How mindfulness saved my life

Trigger warning: mention of anxiety, extreme burnout & suicidal thoughts

This Free to Spiel guest feature, written by Mindfulness Coach Jon Barbieri (@jonbarbierimc), is longer than the others but definitely worth a read!

Jon shares his story of being an introvert whilst working in a corporate environment, and how his attempts to compensate eventually led to extreme burnout. Since discovering the root cause behind his need to achieve professional perfection, Jon has transformed his life through the practice of mindfulness – and now coaches other people to do the same!


“Considering ourselves as victims is a choice”

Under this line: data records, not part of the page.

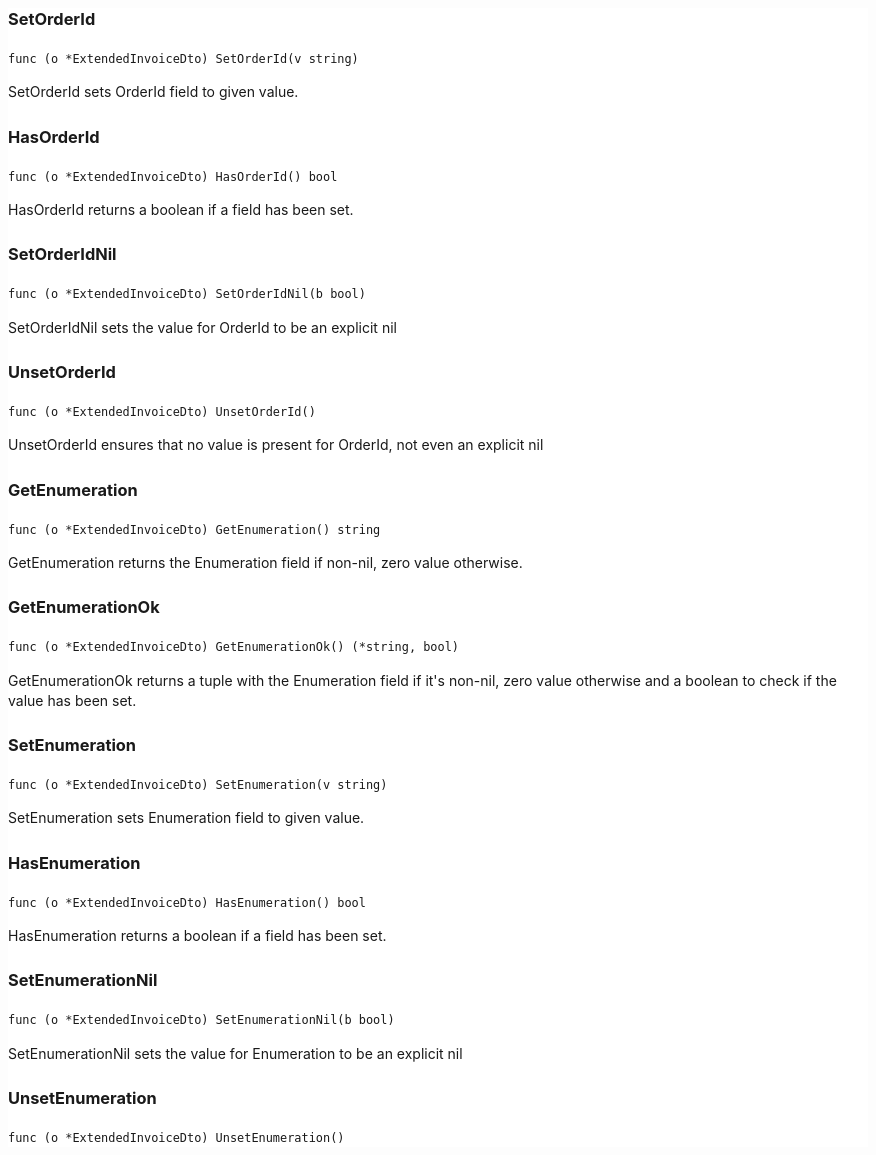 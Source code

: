 ### SetOrderId

`func (o *ExtendedInvoiceDto) SetOrderId(v string)`

SetOrderId sets OrderId field to given value.

### HasOrderId

`func (o *ExtendedInvoiceDto) HasOrderId() bool`

HasOrderId returns a boolean if a field has been set.

### SetOrderIdNil

`func (o *ExtendedInvoiceDto) SetOrderIdNil(b bool)`

 SetOrderIdNil sets the value for OrderId to be an explicit nil

### UnsetOrderId
`func (o *ExtendedInvoiceDto) UnsetOrderId()`

UnsetOrderId ensures that no value is present for OrderId, not even an explicit nil
### GetEnumeration

`func (o *ExtendedInvoiceDto) GetEnumeration() string`

GetEnumeration returns the Enumeration field if non-nil, zero value otherwise.

### GetEnumerationOk

`func (o *ExtendedInvoiceDto) GetEnumerationOk() (*string, bool)`

GetEnumerationOk returns a tuple with the Enumeration field if it's non-nil, zero value otherwise
and a boolean to check if the value has been set.

### SetEnumeration

`func (o *ExtendedInvoiceDto) SetEnumeration(v string)`

SetEnumeration sets Enumeration field to given value.

### HasEnumeration

`func (o *ExtendedInvoiceDto) HasEnumeration() bool`

HasEnumeration returns a boolean if a field has been set.

### SetEnumerationNil

`func (o *ExtendedInvoiceDto) SetEnumerationNil(b bool)`

 SetEnumerationNil sets the value for Enumeration to be an explicit nil

### UnsetEnumeration
`func (o *ExtendedInvoiceDto) UnsetEnumeration()`
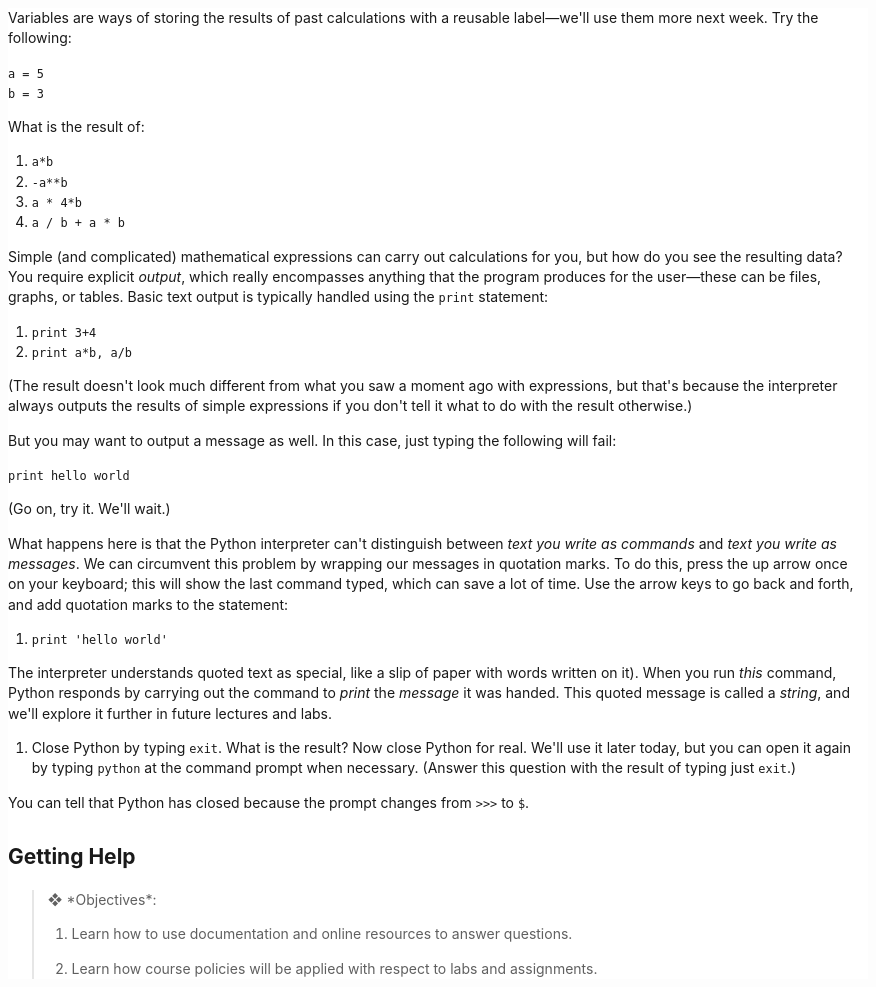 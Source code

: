 Variables are ways of storing the results of past calculations with a reusable label—we'll use them more next week.  Try the following:

    a = 5
    b = 3

What is the result of:

1.  `a*b`
1.  `-a**b`
1.  `a * 4*b`
1.  `a / b + a * b`

Simple (and complicated) mathematical expressions can carry out calculations for you, but how do you see the resulting data?  You require explicit *output*, which really encompasses anything that the program produces for the user—these can be files, graphs, or tables.  Basic text output is typically handled using the `print` statement:

1.  `print 3+4`
1.  `print a*b, a/b`

(The result doesn't look much different from what you saw a moment ago with expressions, but that's because the interpreter always outputs the results of simple expressions if you don't tell it what to do with the result otherwise.)

But you may want to output a message as well.  In this case, just typing the following will fail:

    print hello world

(Go on, try it.  We'll wait.)

What happens here is that the Python interpreter can't distinguish between *text you write as commands* and *text you write as messages*.  We can circumvent this problem by wrapping our messages in quotation marks.  To do this, press the up arrow once on your keyboard; this will show the last command typed, which can save a lot of time.  Use the arrow keys to go back and forth, and add quotation marks to the statement:

1.  `print 'hello world'`

The interpreter understands quoted text as special, like a slip of paper with words written on it).  When you run *this* command, Python responds by carrying out the command to *print* the *message* it was handed.  This quoted message is called a *string*, and we'll explore it further in future lectures and labs.

1.  Close Python by typing `exit`.  What is the result?  Now close Python for real.  We'll use it later today, but you can open it again by typing `python` at the command prompt when necessary.  (Answer this question with the result of typing just `exit`.)

You can tell that Python has closed because the prompt changes from `>>>` to `$`.


##  Getting Help

<blockquote>
︎❖ *Objectives*:

1.  Learn how to use documentation and online resources to answer questions.

1.  Learn how course policies will be applied with respect to labs and assignments.
</blockquote>
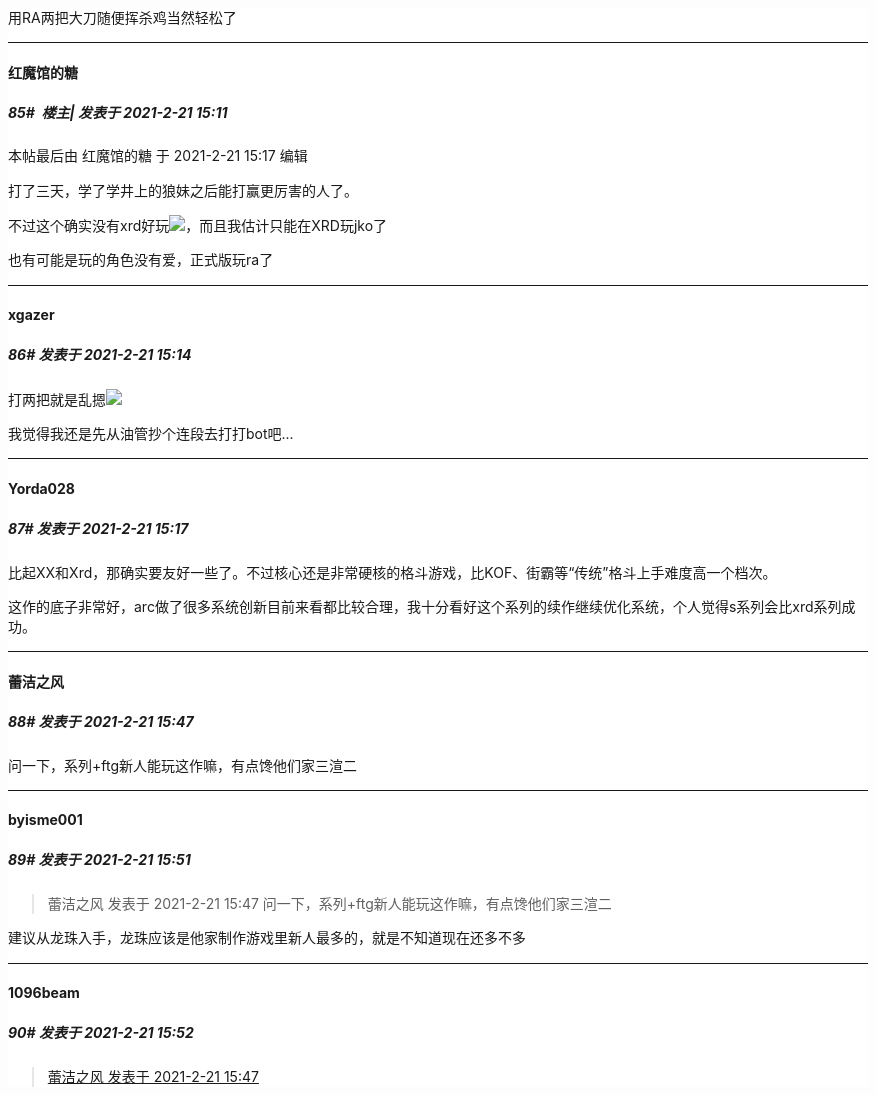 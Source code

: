 用RA两把大刀随便挥杀鸡当然轻松了

*****

####  红魔馆的糖  
##### 85#         楼主| 发表于 2021-2-21 15:11

 本帖最后由 红魔馆的糖 于 2021-2-21 15:17 编辑 

打了三天，学了学井上的狼妹之后能打赢更厉害的人了。

不过这个确实没有xrd好玩<img src="https://static.saraba1st.com/image/smiley/face2017/009.gif" referrerpolicy="no-referrer">，而且我估计只能在XRD玩jko了

也有可能是玩的角色没有爱，正式版玩ra了

*****

####  xgazer  
##### 86#       发表于 2021-2-21 15:14

打两把就是乱摁<img src="https://static.saraba1st.com/image/smiley/face2017/001.png" referrerpolicy="no-referrer">

我觉得我还是先从油管抄个连段去打打bot吧...

*****

####  Yorda028  
##### 87#       发表于 2021-2-21 15:17

比起XX和Xrd，那确实要友好一些了。不过核心还是非常硬核的格斗游戏，比KOF、街霸等“传统”格斗上手难度高一个档次。

这作的底子非常好，arc做了很多系统创新目前来看都比较合理，我十分看好这个系列的续作继续优化系统，个人觉得s系列会比xrd系列成功。

*****

####  蕾洁之风  
##### 88#       发表于 2021-2-21 15:47

问一下，系列+ftg新人能玩这作嘛，有点馋他们家三渲二

*****

####  byisme001  
##### 89#       发表于 2021-2-21 15:51

<blockquote>蕾洁之风 发表于 2021-2-21 15:47
问一下，系列+ftg新人能玩这作嘛，有点馋他们家三渲二</blockquote>
建议从龙珠入手，龙珠应该是他家制作游戏里新人最多的，就是不知道现在还多不多

*****

####  1096beam  
##### 90#       发表于 2021-2-21 15:52

<blockquote><a href="httphttps://bbs.saraba1st.com/2b/forum.php?mod=redirect&amp;goto=findpost&amp;pid=50396256&amp;ptid=1986456" target="_blank">蕾洁之风 发表于 2021-2-21 15:47</a>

Hi, I’m Jon, 41 years old, and until some years ago I was one of the many who considered Mindfulness to be some sort of hippy-weird placebo for the troubles and worries we all face in life.

I mean, life is hard, work is difficult, money is too fast to go out and too slow to come in, people are liars, cheaters and backstabbers. Poor me, victim of a horrible society and modern times, right?

Actually, no.

Don’t get me wrong, we live in difficult times. Fast rhythms, keeping a job you need but don’t like, dependency upon money and social media likes, and lots and lots of judgement basically lead to physical and mental exhaustion.

However, considering ourselves as victims is a choice – something I’ve learned the hard way.

I forgot to mention that I’m a transgender man.


“The ‘issue’ of being introverted in a [corporate] environment”

I’ve always considered myself a ‘lucky’ transgender. Despite starting my journey relatively late, at 26 years of age, I had a supportive family and was inventive enough to speed through the whole process (as much as it was possible to speed up this procedure in early-2000s Italy).

At the end of 2009, after a little less than 3 years, I had my chosen name on my ID card, a flat chest and a beard. During this time, I powered through working multiple jobs and volunteering in the local LGBT association.

Without the stigma of presenting female documents, I was hired with indeterminate contract. The job wasn’t really something I’d even thought about, but hey, a job is a job. My parents had raised me with the adamant principle that you need to grab onto and never let go of a job that pays, so I guessed that was it – I was a Logistics Manager. The company I worked for was demanding, with no time for volunteering; just work, work, work.

In 2015, I moved from Italy to Luxembourg for a job in a large company that allowed me to live a much more comfortable life than the one I was living in Italy, with the additional benefits of an extremely interesting profession.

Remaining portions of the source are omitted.